SLAMF7 improves the efficacy of PD-1 immunotherapy by enhancing T cell response in non-small cell lung cancer.

Programmed death-1 (PD-1) immune checkpoint inhibition has transformed the therapeutic landscape of non-small cell lung cancer (NSCLC), while a proportion of NSCLC cases exhibited primary or acquired resistance, reflecting the imperative to elucidate resistance mechanisms and identify synergistic immunomodulatory targets. In this context, strategies that augment the functional competence of effector T cells represent an important direction for improving immunotherapeutic efficacy.
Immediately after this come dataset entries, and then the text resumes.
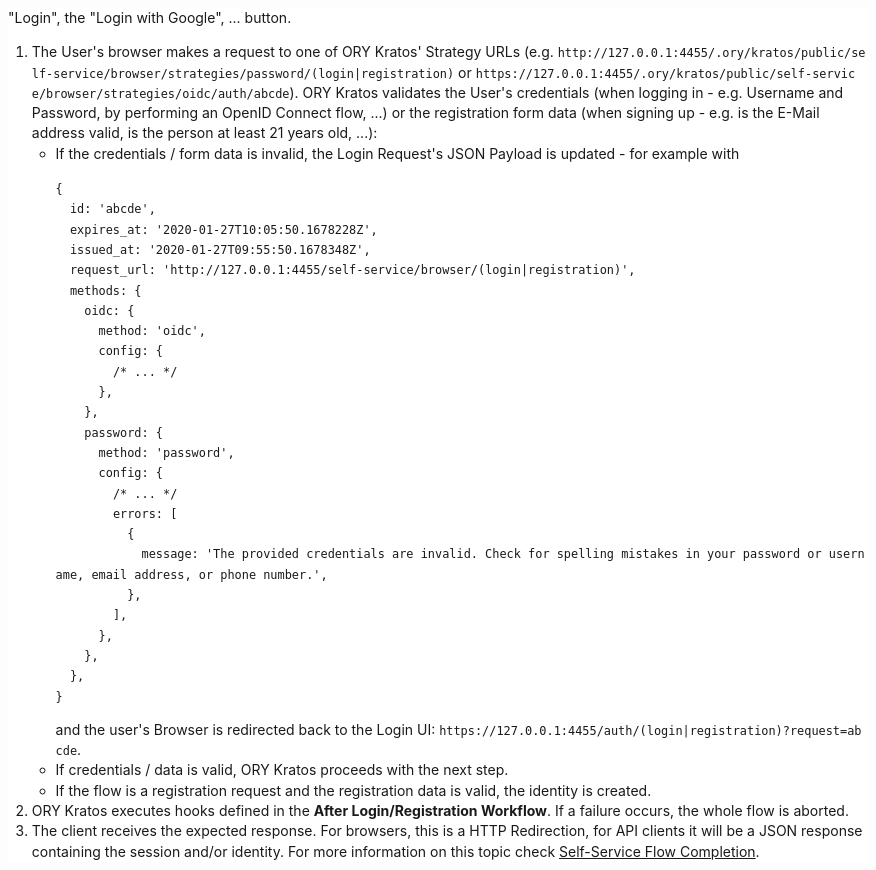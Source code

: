    "Login", the "Login with Google", ... button.
1. The User's browser makes a request to one of ORY Kratos' Strategy URLs (e.g.
   `http://127.0.0.1:4455/.ory/kratos/public/self-service/browser/strategies/password/(login|registration)`
   or
   `https://127.0.0.1:4455/.ory/kratos/public/self-service/browser/strategies/oidc/auth/abcde`).
   ORY Kratos validates the User's credentials (when logging in - e.g. Username
   and Password, by performing an OpenID Connect flow, ...) or the registration
   form data (when signing up - e.g. is the E-Mail address valid, is the person
   at least 21 years old, ...):
   - If the credentials / form data is invalid, the Login Request's JSON Payload
     is updated - for example with
     ```json5
     {
       id: 'abcde',
       expires_at: '2020-01-27T10:05:50.1678228Z',
       issued_at: '2020-01-27T09:55:50.1678348Z',
       request_url: 'http://127.0.0.1:4455/self-service/browser/(login|registration)',
       methods: {
         oidc: {
           method: 'oidc',
           config: {
             /* ... */
           },
         },
         password: {
           method: 'password',
           config: {
             /* ... */
             errors: [
               {
                 message: 'The provided credentials are invalid. Check for spelling mistakes in your password or username, email address, or phone number.',
               },
             ],
           },
         },
       },
     }
     ```
     and the user's Browser is redirected back to the Login UI:
     `https://127.0.0.1:4455/auth/(login|registration)?request=abcde`.
   - If credentials / data is valid, ORY Kratos proceeds with the next step.
   - If the flow is a registration request and the registration data is valid,
     the identity is created.
1. ORY Kratos executes hooks defined in the **After Login/Registration
   Workflow**. If a failure occurs, the whole flow is aborted.
1. The client receives the expected response. For browsers, this is a HTTP
   Redirection, for API clients it will be a JSON response containing the
   session and/or identity. For more information on this topic check
   [Self-Service Flow Completion](../../concepts/selfservice-flow-completion.md).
This study sought to characterize the immunological role of signaling lymphocytic activation molecule family member 7 (SLAMF7) in modulating T cell-mediated responses in non-small cell lung cancer (NSCLC). Peripheral T cells from NSCLC cases exhibited an escalated SLAMF7 expression level relative to healthy controls. Furthermore, this upregulation was more pronounced in patients who demonstrated clinical responsiveness to anti-PD-1 therapy. Moreover, SLAMF7 expression level demonstrated a positive link with both T cell abundance and the frequencies of cytokine-secreting T cell subsets. Mechanistic insights derived from a murine lung carcinoma model confirmed these outcomes. SLAMF7-deficient mice exhibited impaired anti-tumor immunity, as evidenced by accelerated tumor progression and attenuated effector cytokines production. Conversely, therapeutic co-engagement of SLAMF7 via recombinant SLAMF7 (rm-SLAMF7) plus PD-1 blockade significantly amplified anti-tumor responses, characterized by enhanced T cell expansion, activation, and cytotoxic potential. Consequently, these outcomes suggested that targeting SLAMF7 may offer a strategy to enhance PD-1-directed immunotherapy in NSCLC.